Keep in mind, so far we have seen zero new contracts from gTLD registries. I expect that we as a registrar we will have to sign over a thousand contracts just a few weeks before the 25th of May.

So check the matrix regularly to remain up to date.

More information regarding the Realtime Register Privacy Service can be located here

 

GDPR update, legal definitions and possible action items.

Below, a quick update and some information which is crucial to you as a reseller regarding the GDPR.

Privacy notice
We should have the privacy notice ready for you at the end of February.

Processing agreement
We expect to send this to our resellers at the end of February, given the vast amount of different jurisdictions and number of registries this may be delayed by a few weeks.

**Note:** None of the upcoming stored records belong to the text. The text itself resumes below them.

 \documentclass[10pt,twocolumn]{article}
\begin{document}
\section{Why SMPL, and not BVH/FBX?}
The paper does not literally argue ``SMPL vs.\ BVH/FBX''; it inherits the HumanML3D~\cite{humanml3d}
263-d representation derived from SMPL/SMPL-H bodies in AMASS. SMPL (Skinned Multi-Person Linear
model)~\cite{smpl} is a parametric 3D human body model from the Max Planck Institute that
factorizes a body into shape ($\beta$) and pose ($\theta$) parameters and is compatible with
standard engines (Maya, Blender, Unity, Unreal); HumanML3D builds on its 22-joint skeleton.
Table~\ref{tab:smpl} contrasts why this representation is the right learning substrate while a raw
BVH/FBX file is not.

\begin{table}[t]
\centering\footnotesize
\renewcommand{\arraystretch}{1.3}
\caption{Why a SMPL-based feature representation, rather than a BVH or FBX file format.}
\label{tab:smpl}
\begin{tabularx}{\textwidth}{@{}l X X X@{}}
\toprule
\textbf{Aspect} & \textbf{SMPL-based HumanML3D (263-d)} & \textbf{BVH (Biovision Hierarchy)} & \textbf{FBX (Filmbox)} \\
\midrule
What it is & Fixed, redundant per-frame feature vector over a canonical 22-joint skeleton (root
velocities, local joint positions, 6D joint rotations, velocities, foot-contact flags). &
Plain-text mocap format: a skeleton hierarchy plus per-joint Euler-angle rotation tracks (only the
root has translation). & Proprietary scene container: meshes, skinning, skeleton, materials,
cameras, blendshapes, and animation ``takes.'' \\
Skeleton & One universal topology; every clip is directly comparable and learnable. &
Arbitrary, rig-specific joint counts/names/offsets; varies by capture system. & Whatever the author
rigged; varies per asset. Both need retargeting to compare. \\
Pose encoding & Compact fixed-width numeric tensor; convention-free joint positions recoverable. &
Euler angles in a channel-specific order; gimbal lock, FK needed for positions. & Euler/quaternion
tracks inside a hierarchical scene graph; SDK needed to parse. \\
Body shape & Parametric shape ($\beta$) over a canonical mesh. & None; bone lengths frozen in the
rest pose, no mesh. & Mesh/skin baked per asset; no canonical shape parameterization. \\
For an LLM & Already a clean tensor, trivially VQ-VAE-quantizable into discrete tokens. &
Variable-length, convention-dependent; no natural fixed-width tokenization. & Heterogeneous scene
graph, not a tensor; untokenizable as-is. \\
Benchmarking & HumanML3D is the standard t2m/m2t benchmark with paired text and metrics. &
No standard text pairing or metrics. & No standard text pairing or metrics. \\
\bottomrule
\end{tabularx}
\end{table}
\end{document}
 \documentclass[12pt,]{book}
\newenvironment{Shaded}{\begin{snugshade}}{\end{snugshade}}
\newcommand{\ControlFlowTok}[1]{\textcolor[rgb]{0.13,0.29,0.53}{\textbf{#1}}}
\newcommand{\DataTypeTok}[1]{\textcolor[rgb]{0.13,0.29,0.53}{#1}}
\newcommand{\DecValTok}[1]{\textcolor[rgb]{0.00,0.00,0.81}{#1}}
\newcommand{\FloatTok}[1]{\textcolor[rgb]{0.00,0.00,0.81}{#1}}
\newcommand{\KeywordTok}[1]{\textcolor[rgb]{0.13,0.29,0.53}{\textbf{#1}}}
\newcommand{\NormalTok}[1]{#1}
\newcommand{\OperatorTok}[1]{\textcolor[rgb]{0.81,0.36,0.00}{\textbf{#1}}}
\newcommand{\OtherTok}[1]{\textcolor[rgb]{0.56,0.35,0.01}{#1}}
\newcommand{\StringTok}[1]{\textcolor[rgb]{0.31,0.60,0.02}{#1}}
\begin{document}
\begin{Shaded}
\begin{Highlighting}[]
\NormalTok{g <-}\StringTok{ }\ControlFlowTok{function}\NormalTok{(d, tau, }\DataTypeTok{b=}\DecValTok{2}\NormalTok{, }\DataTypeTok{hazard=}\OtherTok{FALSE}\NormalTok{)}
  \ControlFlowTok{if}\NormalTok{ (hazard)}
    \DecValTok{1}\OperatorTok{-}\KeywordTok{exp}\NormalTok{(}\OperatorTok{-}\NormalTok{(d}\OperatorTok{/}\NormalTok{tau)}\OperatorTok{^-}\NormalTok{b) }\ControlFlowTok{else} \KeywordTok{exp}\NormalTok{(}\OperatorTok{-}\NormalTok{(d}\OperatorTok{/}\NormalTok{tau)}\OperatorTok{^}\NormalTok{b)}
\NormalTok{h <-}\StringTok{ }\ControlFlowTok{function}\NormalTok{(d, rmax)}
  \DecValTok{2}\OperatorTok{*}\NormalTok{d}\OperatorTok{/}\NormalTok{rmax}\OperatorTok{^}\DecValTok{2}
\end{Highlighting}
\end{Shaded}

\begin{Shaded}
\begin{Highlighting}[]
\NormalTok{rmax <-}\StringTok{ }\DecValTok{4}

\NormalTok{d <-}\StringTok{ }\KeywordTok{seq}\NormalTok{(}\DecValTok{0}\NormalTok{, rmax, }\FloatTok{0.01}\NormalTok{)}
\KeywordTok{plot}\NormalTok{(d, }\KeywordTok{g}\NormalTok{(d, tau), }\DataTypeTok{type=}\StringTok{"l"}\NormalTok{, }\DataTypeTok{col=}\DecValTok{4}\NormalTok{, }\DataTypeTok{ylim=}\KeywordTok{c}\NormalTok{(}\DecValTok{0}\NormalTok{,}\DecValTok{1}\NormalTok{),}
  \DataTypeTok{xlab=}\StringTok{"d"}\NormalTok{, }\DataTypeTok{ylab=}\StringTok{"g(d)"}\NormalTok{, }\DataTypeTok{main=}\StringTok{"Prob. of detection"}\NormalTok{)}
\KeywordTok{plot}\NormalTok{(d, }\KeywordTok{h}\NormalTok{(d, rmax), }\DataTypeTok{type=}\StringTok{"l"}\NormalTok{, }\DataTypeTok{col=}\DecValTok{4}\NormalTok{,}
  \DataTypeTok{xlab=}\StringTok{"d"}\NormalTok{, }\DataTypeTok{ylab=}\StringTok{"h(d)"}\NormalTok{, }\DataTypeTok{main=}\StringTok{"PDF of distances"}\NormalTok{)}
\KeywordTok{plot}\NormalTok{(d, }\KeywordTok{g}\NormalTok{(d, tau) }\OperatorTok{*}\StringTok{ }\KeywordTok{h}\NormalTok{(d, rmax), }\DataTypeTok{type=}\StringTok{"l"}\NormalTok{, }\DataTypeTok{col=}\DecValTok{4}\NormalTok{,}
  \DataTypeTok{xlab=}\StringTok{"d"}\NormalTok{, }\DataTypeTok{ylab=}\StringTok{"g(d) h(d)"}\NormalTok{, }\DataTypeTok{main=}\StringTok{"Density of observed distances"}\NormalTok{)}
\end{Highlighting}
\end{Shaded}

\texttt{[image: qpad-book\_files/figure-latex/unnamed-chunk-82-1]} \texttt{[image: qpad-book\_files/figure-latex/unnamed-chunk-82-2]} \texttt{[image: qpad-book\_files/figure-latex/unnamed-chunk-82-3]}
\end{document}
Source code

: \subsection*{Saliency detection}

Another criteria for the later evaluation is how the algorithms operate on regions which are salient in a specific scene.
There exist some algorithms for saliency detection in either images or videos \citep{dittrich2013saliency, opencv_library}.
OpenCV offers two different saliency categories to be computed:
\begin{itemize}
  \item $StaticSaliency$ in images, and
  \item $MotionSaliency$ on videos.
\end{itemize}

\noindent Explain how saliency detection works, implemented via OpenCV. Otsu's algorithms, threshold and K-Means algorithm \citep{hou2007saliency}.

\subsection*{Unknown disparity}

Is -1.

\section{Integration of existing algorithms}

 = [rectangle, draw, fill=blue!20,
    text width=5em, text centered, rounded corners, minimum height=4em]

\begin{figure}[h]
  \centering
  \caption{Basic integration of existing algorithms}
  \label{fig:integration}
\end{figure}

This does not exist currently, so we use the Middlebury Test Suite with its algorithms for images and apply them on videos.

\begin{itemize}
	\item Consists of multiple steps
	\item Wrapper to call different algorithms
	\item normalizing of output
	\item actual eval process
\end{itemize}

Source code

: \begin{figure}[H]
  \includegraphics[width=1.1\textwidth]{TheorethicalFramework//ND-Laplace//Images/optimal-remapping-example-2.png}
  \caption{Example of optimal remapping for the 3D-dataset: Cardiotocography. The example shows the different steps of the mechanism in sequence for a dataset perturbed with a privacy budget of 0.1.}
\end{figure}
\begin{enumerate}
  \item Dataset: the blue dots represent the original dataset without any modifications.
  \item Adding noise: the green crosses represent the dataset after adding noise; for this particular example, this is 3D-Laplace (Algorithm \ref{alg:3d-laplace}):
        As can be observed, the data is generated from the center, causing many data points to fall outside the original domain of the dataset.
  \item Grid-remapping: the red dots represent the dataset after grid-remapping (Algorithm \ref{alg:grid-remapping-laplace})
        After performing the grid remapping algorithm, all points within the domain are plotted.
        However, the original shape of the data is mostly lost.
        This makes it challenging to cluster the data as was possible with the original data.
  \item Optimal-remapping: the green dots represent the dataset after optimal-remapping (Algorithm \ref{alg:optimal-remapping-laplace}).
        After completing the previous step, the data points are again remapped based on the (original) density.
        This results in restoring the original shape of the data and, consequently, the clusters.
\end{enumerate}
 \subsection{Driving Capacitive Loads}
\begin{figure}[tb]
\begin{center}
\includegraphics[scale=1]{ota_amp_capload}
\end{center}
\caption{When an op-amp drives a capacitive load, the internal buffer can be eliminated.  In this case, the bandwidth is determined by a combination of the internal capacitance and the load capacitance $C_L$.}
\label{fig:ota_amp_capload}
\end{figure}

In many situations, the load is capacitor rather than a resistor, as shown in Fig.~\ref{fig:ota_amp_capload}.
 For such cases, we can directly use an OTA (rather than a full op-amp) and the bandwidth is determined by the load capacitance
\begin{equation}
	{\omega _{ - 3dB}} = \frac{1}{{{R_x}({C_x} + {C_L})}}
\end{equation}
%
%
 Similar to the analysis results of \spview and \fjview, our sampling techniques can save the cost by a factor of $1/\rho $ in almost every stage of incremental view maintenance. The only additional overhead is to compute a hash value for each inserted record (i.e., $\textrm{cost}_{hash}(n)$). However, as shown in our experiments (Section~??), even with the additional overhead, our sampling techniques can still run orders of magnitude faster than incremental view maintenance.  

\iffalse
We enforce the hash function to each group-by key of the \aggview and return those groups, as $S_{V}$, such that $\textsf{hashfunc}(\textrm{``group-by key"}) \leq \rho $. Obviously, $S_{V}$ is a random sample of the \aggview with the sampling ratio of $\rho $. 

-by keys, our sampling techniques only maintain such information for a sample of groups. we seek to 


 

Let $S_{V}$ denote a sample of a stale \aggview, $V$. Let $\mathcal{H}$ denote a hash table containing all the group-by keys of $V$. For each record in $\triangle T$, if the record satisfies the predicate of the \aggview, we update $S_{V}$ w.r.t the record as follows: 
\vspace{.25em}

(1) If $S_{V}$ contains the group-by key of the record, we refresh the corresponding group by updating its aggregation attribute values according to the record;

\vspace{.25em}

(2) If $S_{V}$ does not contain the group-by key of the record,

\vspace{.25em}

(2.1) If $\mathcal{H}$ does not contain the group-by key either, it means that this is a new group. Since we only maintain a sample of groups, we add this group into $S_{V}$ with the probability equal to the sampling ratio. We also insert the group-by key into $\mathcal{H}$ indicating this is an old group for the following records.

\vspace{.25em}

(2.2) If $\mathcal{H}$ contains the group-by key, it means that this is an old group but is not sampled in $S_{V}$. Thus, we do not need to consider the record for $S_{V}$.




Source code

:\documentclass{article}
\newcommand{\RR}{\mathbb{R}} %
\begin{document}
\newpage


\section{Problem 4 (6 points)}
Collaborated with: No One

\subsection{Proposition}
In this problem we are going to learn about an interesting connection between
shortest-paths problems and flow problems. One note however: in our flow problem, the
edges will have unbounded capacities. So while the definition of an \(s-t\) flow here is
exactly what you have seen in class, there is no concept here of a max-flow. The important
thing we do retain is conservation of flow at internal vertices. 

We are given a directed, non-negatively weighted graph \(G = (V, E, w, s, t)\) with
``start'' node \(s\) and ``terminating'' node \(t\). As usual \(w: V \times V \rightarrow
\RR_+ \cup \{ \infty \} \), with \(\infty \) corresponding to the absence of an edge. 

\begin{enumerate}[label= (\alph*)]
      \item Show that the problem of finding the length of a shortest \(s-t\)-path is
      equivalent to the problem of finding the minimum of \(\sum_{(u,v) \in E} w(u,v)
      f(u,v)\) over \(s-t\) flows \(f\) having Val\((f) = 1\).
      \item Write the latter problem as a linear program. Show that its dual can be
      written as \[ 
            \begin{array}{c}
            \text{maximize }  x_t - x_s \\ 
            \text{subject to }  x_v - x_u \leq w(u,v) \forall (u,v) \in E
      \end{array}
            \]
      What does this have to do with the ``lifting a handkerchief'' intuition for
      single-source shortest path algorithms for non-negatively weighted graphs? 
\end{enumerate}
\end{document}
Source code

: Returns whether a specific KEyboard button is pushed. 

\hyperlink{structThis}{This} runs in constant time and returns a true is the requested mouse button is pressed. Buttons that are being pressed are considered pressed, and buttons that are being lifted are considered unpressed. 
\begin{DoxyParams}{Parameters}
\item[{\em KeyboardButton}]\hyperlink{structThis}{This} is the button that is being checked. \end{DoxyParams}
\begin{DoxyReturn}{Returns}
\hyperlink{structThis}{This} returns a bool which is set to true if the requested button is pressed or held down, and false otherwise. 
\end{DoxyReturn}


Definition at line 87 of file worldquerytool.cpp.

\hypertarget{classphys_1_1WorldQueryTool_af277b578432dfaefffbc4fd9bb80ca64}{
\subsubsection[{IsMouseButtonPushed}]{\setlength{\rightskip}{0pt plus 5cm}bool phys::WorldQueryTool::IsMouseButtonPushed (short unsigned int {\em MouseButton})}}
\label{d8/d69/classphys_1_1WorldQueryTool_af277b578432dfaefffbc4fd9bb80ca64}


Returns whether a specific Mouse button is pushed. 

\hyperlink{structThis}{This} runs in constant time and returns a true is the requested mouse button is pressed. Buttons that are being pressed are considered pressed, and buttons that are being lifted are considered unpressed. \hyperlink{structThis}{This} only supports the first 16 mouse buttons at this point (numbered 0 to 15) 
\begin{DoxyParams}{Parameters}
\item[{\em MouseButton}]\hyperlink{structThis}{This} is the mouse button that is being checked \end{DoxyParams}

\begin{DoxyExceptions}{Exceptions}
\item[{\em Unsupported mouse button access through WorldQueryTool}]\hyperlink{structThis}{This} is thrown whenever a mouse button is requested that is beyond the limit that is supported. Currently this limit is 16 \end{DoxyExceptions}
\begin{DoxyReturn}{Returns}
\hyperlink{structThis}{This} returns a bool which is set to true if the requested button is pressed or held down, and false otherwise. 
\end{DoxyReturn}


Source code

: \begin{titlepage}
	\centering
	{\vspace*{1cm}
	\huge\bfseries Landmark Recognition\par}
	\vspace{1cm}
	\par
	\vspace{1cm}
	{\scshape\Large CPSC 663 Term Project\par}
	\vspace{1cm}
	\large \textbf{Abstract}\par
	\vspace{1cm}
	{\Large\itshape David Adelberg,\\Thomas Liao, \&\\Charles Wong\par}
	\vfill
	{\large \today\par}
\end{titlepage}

The processing agreement is required for your contractual agreements between you and our customers.

Legal definitions

  • ICANN, joint data controller
  • gTLD registries, joint data controller
  • ccTLD registries, data controller
  • Realtime Register (registrar), data processor
  • Reseller, data controller

Data processor
I consider Realtime Register a data processor, we process the data on behalf of you as a reseller.

Data collector/reseller
As a reseller, you collect the data from your customer(s).
From a contractual point of view, it is required you have the correct legal basis from your customer(s) to send us the data, data which we, as a registrar will transfer to the registry to register the domain name for your customer(s).

Depending on the TLD and the jurisdiction of the registry operator your legal basis will vary.
In some cases, a notice is required (easy).
In other cases, you will require consent for every piece of processing from your customer (very hard).

More information on how to obtain consent from your customer for domain name registrations can be read here. As getting consent is complex to use as a legal basis, you might want to read the following article by the UK DPA, please visit the following link

The GDPR and its impact on domain names is a very complex topic and our role as data processor is limited. So, if you are unfamiliar with the definitions above, I suggest you put in some research. A Data Protection Impact Assessment (DPIA) is a good idea to get a better understanding of which legal requirements apply to you under the EU GDPR.

More information regarding a DPIA can be found here.

When does the GDPR affect you as a reseller?
The GDPR would apply only to personal data included in the registration data of a natural person where:

  • The reseller/registrar and/or registry are established in the European Economic Area (EEA) and process personal data included in registration data;
  • The registrar/reseller and/or registry are established outside the EEA and provide services involving the processing of personal data from registrants located in the EEA; or
  • The registrar/reseller and/or registry are located outside the EEA and process non-EEA personal data included in registrations, where registry and/or registrar engage a processor located within the EEA to process such personal data.

Due to its complex nature, I will provide more info about the legal ins and out of publishing personal data in the WHOIS in another blog post.